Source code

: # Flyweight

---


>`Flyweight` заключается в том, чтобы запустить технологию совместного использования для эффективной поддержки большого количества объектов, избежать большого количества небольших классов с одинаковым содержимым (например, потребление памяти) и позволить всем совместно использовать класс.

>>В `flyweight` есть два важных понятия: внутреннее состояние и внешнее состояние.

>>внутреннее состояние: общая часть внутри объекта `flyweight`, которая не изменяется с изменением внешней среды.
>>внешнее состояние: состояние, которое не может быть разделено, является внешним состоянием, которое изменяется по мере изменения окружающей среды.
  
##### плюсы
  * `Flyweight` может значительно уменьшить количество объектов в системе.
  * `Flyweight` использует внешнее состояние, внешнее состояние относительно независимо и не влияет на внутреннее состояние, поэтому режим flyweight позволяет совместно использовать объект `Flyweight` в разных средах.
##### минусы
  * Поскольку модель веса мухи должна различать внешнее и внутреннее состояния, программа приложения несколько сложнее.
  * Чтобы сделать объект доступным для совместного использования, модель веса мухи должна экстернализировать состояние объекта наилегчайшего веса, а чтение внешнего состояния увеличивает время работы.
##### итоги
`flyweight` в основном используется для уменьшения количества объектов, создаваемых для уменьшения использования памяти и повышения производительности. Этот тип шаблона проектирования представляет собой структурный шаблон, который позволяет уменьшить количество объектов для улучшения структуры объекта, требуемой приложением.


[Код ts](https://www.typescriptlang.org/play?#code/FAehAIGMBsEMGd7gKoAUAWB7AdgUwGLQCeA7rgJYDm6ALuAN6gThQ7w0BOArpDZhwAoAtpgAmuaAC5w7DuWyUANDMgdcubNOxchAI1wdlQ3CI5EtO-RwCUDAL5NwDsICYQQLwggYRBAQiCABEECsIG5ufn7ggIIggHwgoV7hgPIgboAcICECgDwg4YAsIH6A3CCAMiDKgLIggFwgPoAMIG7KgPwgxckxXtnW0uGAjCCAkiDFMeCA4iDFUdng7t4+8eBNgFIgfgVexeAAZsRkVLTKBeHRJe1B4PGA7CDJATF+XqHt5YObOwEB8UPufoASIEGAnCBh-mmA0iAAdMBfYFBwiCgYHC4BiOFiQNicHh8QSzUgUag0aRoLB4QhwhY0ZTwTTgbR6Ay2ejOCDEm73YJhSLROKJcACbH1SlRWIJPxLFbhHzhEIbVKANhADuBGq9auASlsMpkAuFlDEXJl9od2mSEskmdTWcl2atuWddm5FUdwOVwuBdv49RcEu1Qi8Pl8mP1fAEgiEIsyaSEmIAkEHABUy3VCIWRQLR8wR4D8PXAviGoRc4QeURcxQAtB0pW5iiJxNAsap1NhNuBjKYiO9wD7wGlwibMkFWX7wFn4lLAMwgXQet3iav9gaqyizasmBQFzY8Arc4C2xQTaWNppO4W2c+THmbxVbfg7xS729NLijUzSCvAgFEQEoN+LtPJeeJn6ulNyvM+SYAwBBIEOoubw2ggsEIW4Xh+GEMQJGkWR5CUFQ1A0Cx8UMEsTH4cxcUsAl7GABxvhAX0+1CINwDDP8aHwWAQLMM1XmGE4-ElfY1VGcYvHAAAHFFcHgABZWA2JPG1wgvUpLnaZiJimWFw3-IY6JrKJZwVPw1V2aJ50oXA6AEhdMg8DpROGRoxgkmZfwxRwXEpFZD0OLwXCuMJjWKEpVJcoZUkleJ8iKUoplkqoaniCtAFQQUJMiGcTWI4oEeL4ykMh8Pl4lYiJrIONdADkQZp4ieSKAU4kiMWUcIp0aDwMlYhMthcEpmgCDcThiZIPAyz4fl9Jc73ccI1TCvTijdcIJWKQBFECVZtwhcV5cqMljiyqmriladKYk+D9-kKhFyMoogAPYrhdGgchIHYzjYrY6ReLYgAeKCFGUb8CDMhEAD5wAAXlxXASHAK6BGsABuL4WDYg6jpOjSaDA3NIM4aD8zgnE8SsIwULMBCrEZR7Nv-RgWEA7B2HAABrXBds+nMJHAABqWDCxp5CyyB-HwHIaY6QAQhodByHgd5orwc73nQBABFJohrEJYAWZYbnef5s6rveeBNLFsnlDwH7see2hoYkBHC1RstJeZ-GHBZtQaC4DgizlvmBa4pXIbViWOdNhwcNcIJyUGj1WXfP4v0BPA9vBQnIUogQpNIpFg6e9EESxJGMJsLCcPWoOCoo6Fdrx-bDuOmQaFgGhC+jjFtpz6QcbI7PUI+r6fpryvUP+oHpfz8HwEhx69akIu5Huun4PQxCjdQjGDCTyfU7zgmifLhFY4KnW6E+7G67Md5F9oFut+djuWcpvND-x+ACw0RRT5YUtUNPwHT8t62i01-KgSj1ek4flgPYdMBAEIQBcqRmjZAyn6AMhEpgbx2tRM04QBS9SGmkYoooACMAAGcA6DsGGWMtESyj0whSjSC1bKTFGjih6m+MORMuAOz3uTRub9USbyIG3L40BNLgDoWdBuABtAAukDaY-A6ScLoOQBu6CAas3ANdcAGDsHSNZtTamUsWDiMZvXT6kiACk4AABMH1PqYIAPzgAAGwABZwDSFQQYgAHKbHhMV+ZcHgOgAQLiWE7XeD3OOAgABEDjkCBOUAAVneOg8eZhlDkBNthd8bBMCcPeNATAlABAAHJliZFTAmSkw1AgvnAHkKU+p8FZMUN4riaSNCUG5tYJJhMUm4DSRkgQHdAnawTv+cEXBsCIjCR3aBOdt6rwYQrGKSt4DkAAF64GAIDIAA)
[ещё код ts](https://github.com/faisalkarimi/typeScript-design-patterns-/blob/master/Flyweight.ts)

___

Task statement:
The response must hold only the lines above from the line with "##### минусы" through the line with "объекта, требуемой приложением.", each copied exactly, both ends kept.

Expected answer:
##### минусы
  * Поскольку модель веса мухи должна различать внешнее и внутреннее состояния, программа приложения несколько сложнее.
  * Чтобы сделать объект доступным для совместного использования, модель веса мухи должна экстернализировать состояние объекта наилегчайшего веса, а чтение внешнего состояния увеличивает время работы.
##### итоги
`flyweight` в основном используется для уменьшения количества объектов, создаваемых для уменьшения использования памяти и повышения производительности. Этот тип шаблона проектирования представляет собой структурный шаблон, который позволяет уменьшить количество объектов для улучшения структуры объекта, требуемой приложением.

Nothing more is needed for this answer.